--- Data listing Enclosed Below ---

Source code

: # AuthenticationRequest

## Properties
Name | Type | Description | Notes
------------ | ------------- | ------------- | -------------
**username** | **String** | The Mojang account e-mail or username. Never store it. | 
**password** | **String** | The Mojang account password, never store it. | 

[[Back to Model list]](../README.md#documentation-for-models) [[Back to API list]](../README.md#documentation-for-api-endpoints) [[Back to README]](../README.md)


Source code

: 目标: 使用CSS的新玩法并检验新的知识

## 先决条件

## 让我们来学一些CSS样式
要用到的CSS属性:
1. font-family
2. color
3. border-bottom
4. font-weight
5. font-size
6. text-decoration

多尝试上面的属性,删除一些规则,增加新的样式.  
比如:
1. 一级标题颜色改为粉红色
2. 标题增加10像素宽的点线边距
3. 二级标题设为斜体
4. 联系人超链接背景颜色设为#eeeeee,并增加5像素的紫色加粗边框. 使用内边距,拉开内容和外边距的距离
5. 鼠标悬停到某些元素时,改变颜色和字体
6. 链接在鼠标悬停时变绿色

--- End of Enclosed Data listing ---
--- Data listing Enclosed Below ---

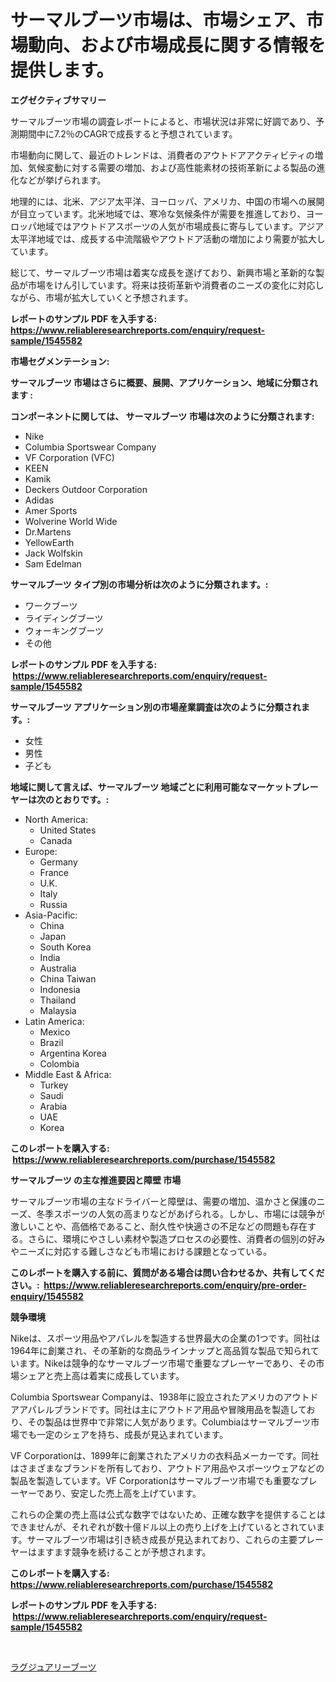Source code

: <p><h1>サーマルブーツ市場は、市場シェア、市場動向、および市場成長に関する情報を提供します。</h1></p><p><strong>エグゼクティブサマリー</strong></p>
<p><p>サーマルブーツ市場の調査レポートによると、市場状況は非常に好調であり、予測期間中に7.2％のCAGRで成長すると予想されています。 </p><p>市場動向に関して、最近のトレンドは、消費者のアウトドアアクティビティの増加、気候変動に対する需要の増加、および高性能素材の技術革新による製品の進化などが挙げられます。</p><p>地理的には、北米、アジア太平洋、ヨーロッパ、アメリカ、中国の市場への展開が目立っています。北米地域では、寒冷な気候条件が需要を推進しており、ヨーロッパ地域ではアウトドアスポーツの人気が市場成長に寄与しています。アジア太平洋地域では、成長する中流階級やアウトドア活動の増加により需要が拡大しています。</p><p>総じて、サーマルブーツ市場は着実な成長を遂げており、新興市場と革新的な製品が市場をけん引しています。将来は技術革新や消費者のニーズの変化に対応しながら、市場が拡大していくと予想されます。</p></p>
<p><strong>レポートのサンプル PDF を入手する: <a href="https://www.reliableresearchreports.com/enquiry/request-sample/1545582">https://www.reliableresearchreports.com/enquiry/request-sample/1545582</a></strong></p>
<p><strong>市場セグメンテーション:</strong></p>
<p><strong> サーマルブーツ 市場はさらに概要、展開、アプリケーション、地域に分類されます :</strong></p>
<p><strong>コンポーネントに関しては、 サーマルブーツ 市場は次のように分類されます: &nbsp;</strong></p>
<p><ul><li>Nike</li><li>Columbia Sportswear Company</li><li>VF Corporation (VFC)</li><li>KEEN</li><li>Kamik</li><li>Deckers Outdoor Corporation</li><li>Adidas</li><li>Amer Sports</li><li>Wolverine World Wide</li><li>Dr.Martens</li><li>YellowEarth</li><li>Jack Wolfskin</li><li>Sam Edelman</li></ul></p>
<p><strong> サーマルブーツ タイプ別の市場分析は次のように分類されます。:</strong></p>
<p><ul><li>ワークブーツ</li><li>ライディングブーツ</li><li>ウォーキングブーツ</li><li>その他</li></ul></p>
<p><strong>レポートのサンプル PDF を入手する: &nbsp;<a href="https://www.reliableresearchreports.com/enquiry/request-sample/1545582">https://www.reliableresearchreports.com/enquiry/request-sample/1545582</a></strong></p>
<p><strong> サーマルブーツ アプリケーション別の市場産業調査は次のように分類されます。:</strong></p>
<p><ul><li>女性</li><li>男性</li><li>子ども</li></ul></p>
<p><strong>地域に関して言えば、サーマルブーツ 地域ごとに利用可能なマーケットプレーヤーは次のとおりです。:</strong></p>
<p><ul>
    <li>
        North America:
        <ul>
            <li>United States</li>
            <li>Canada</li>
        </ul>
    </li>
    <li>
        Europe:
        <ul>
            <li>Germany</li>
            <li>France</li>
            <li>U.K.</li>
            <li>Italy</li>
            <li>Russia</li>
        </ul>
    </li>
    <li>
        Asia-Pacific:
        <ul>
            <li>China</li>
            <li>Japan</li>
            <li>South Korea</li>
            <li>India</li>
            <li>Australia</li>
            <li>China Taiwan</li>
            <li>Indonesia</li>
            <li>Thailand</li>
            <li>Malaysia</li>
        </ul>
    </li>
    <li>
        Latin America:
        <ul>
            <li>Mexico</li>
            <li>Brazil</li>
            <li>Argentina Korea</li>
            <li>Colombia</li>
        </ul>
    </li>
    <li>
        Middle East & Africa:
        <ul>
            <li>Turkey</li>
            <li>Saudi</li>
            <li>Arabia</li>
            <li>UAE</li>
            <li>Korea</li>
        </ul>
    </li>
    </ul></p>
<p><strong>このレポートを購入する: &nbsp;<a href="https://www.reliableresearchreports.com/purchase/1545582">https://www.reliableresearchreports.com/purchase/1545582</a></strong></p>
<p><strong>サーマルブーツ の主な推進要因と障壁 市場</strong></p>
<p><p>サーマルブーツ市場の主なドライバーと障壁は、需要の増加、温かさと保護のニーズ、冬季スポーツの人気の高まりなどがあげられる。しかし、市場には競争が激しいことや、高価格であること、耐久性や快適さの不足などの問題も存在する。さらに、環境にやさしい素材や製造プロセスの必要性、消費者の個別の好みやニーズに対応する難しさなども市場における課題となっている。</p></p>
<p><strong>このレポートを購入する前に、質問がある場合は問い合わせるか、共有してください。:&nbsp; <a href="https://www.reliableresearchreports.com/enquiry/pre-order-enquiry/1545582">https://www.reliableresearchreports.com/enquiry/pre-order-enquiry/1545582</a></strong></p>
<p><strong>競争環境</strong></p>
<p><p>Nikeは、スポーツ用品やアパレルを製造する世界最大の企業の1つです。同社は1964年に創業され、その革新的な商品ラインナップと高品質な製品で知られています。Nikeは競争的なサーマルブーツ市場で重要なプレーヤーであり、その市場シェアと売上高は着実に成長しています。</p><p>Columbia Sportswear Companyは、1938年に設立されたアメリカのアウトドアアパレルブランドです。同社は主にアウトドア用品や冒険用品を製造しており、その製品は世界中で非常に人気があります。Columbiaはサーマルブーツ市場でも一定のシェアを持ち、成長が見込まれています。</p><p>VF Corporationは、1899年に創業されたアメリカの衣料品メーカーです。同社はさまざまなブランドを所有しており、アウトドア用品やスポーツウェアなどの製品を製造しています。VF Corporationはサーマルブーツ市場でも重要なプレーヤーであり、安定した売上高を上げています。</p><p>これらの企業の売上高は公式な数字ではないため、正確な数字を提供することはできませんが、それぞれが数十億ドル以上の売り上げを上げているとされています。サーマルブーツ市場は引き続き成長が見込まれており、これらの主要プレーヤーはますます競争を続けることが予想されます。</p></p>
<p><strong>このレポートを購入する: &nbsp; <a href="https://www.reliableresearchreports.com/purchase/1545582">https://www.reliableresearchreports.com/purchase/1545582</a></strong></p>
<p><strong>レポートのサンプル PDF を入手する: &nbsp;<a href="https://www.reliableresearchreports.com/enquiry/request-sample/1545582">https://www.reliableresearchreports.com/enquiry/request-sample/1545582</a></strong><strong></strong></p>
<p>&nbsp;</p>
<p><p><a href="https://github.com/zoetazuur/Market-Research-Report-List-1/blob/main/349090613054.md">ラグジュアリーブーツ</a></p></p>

--- End of Enclosed Data listing ---

**Problem**
Restate word for word the entries above from the line with "<p><strong> サーマルブーツ 市場はさらに概要、展開、アプリケーション、地域に分類されます" through the line with "<p><ul><li>ワーク", inclusive, leaving out everything else.

**Exercise response**
<p><strong> サーマルブーツ 市場はさらに概要、展開、アプリケーション、地域に分類されます :</strong></p>
<p><strong>コンポーネントに関しては、 サーマルブーツ 市場は次のように分類されます: &nbsp;</strong></p>
<p><ul><li>Nike</li><li>Columbia Sportswear Company</li><li>VF Corporation (VFC)</li><li>KEEN</li><li>Kamik</li><li>Deckers Outdoor Corporation</li><li>Adidas</li><li>Amer Sports</li><li>Wolverine World Wide</li><li>Dr.Martens</li><li>YellowEarth</li><li>Jack Wolfskin</li><li>Sam Edelman</li></ul></p>
<p><strong> サーマルブーツ タイプ別の市場分析は次のように分類されます。:</strong></p>
<p><ul><li>ワークブーツ</li><li>ライディングブーツ</li><li>ウォーキングブーツ</li><li>その他</li></ul></p>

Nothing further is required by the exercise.